Long-read sequencing reveals genomic structural variations that underlie creation of Quality Protein Maize.
Changsheng Li, Xiaoli Xiang, Yongcai Huang, Yong Zhou, Dong An, Jiaqiang Dong, Chenxi Zhao, Hongjun Liu, Yubin Li, Qiong Wang, Chunguang Du, Joachim Messing, Brian A. Larkins, Yongrui Wu, Wenqin Wang
Assembly methods: PacBio reads was assembled by Falcon to produce contigs, Bionano optical maps was used to build scaffolds, and B73 v4 was used to Construct pseudomolecules Construction of pseudomolecules: Yes
A contig is a contiguous consensus sequence that is
derived from a collection of overlapping reads.
A scaffold is set of a ordered and orientated contigs
that are linked to one another by mate pairs of sequencing reads.
The K0326Y genome was annotated with the pipeline of MAKER-P (Campbell et al. 2014) based on comprehensive evidence from homologous protein sequences, K0326Y transcripts, and ab initio prediction, with parameters and evidence similar to those recently used to annotate B73(Law et al. 2015; Jiao et al. 2016).
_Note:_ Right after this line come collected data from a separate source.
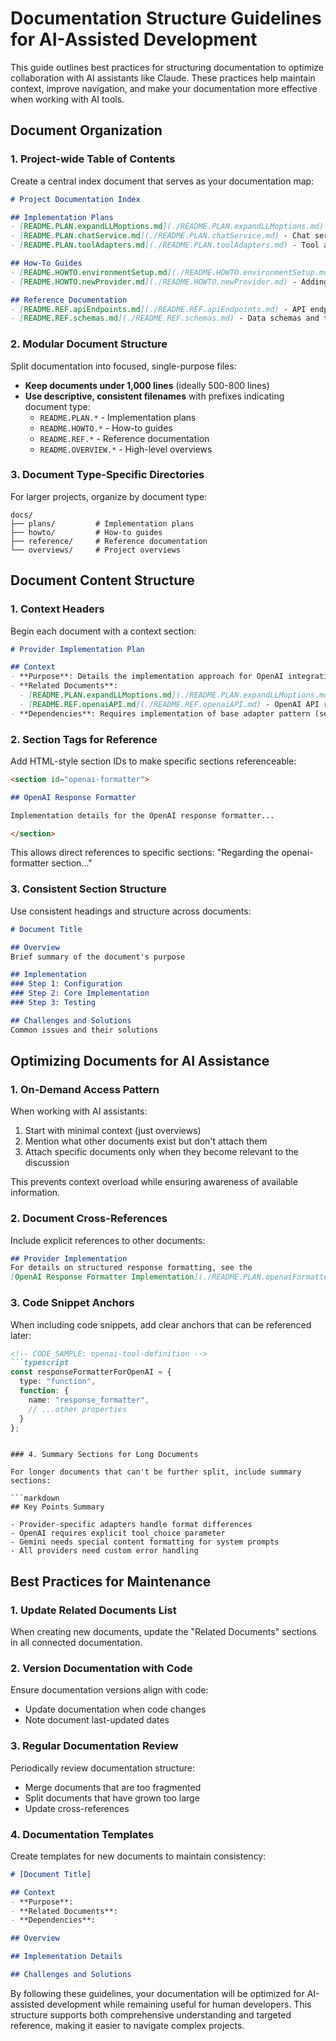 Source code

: # Documentation Structure Guidelines for AI-Assisted Development

This guide outlines best practices for structuring documentation to optimize collaboration with AI assistants like Claude. These practices help maintain context, improve navigation, and make your documentation more effective when working with AI tools.

## Document Organization

### 1. Project-wide Table of Contents

Create a central index document that serves as your documentation map:

```markdown
# Project Documentation Index

## Implementation Plans
- [README.PLAN.expandLLMoptions.md](./README.PLAN.expandLLMoptions.md) - Implementation of multi-provider LLM integration
- [README.PLAN.chatService.md](./README.PLAN.chatService.md) - Chat service architecture and components
- [README.PLAN.toolAdapters.md](./README.PLAN.toolAdapters.md) - Tool adapter pattern implementation

## How-To Guides
- [README.HOWTO.environmentSetup.md](./README.HOWTO.environmentSetup.md) - Setting up your development environment
- [README.HOWTO.newProvider.md](./README.HOWTO.newProvider.md) - Adding a new LLM provider

## Reference Documentation
- [README.REF.apiEndpoints.md](./README.REF.apiEndpoints.md) - API endpoint documentation
- [README.REF.schemas.md](./README.REF.schemas.md) - Data schemas and types
```

### 2. Modular Document Structure

Split documentation into focused, single-purpose files:

- **Keep documents under 1,000 lines** (ideally 500-800 lines)
- **Use descriptive, consistent filenames** with prefixes indicating document type:
  - `README.PLAN.*` - Implementation plans
  - `README.HOWTO.*` - How-to guides
  - `README.REF.*` - Reference documentation
  - `README.OVERVIEW.*` - High-level overviews

### 3. Document Type-Specific Directories

For larger projects, organize by document type:

```
docs/
├── plans/         # Implementation plans
├── howto/         # How-to guides
├── reference/     # Reference documentation
└── overviews/     # Project overviews
```

## Document Content Structure

### 1. Context Headers

Begin each document with a context section:

```markdown
# Provider Implementation Plan

## Context
- **Purpose**: Details the implementation approach for OpenAI integration
- **Related Documents**: 
  - [README.PLAN.expandLLMoptions.md](./README.PLAN.expandLLMoptions.md) - Overall multi-provider strategy
  - [README.REF.openaiAPI.md](./README.REF.openaiAPI.md) - OpenAI API reference
- **Dependencies**: Requires implementation of base adapter pattern (see related documents)
```

### 2. Section Tags for Reference

Add HTML-style section IDs to make specific sections referenceable:

```markdown
<section id="openai-formatter">

## OpenAI Response Formatter

Implementation details for the OpenAI response formatter...

</section>
```

This allows direct references to specific sections: "Regarding the openai-formatter section..."

### 3. Consistent Section Structure

Use consistent headings and structure across documents:

```markdown
# Document Title

## Overview
Brief summary of the document's purpose

## Implementation
### Step 1: Configuration
### Step 2: Core Implementation
### Step 3: Testing

## Challenges and Solutions
Common issues and their solutions
```

## Optimizing Documents for AI Assistance

### 1. On-Demand Access Pattern

When working with AI assistants:

1. Start with minimal context (just overviews)
2. Mention what other documents exist but don't attach them
3. Attach specific documents only when they become relevant to the discussion

This prevents context overload while ensuring awareness of available information.

### 2. Document Cross-References

Include explicit references to other documents:

```markdown
## Provider Implementation
For details on structured response formatting, see the 
[OpenAI Response Formatter Implementation](./README.PLAN.openaiFormatter.md#implementation).
```

### 3. Code Snippet Anchors

When including code snippets, add clear anchors that can be referenced later:

```markdown
<!-- CODE_SAMPLE: openai-tool-definition -->
```typescript
const responseFormatterForOpenAI = {
  type: "function",
  function: {
    name: "response_formatter",
    // ...other properties
  }
};
```
<!-- END_CODE_SAMPLE -->
```

### 4. Summary Sections for Long Documents

For longer documents that can't be further split, include summary sections:

```markdown
## Key Points Summary

- Provider-specific adapters handle format differences
- OpenAI requires explicit tool_choice parameter
- Gemini needs special content formatting for system prompts
- All providers need custom error handling
```

## Best Practices for Maintenance

### 1. Update Related Documents List

When creating new documents, update the "Related Documents" sections in all connected documentation.

### 2. Version Documentation with Code

Ensure documentation versions align with code:
- Update documentation when code changes
- Note document last-updated dates

### 3. Regular Documentation Review

Periodically review documentation structure:
- Merge documents that are too fragmented
- Split documents that have grown too large
- Update cross-references 

### 4. Documentation Templates

Create templates for new documents to maintain consistency:

```markdown
# [Document Title]

## Context
- **Purpose**: 
- **Related Documents**:
- **Dependencies**:

## Overview

## Implementation Details

## Challenges and Solutions
```

By following these guidelines, your documentation will be optimized for AI-assisted development while remaining useful for human developers. This structure supports both comprehensive understanding and targeted reference, making it easier to navigate complex projects.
We used the same repeat masking library that was used for B73 annotation (Schnable et al. 2009), with the addition of the LTR library annotated by LTRharvest (Ellinghaus et al 2008). K0326Y transcripts evidence were derived from assembled RNA-seq reads by Trinity (Grabherr et al. 2011) and PacBio non-redundant Isoforms (n=247,616) sequenced from cDNA libraries of ten tissues in K0326Y. The Cross-species protein sequences were downloaded from Ensemblgenomes release-41, including the species of Arabidopsis thaliana, Oryza sativa, Setaria italica, Sorghum bicolor and Zea mays. The gene model prediction was generated by the programs of Augustus (Stanke et al. 2006) and FGENESH (Salamov and Solovyev 2000) trained for maize and other monocots. Stable gene identifiers were assigned using the format Zm00054aXXXXXX (where the X's represent a random 6-digit number), as specified under A Standard For Maize Genetics Nomenclature available at MaizeGDB.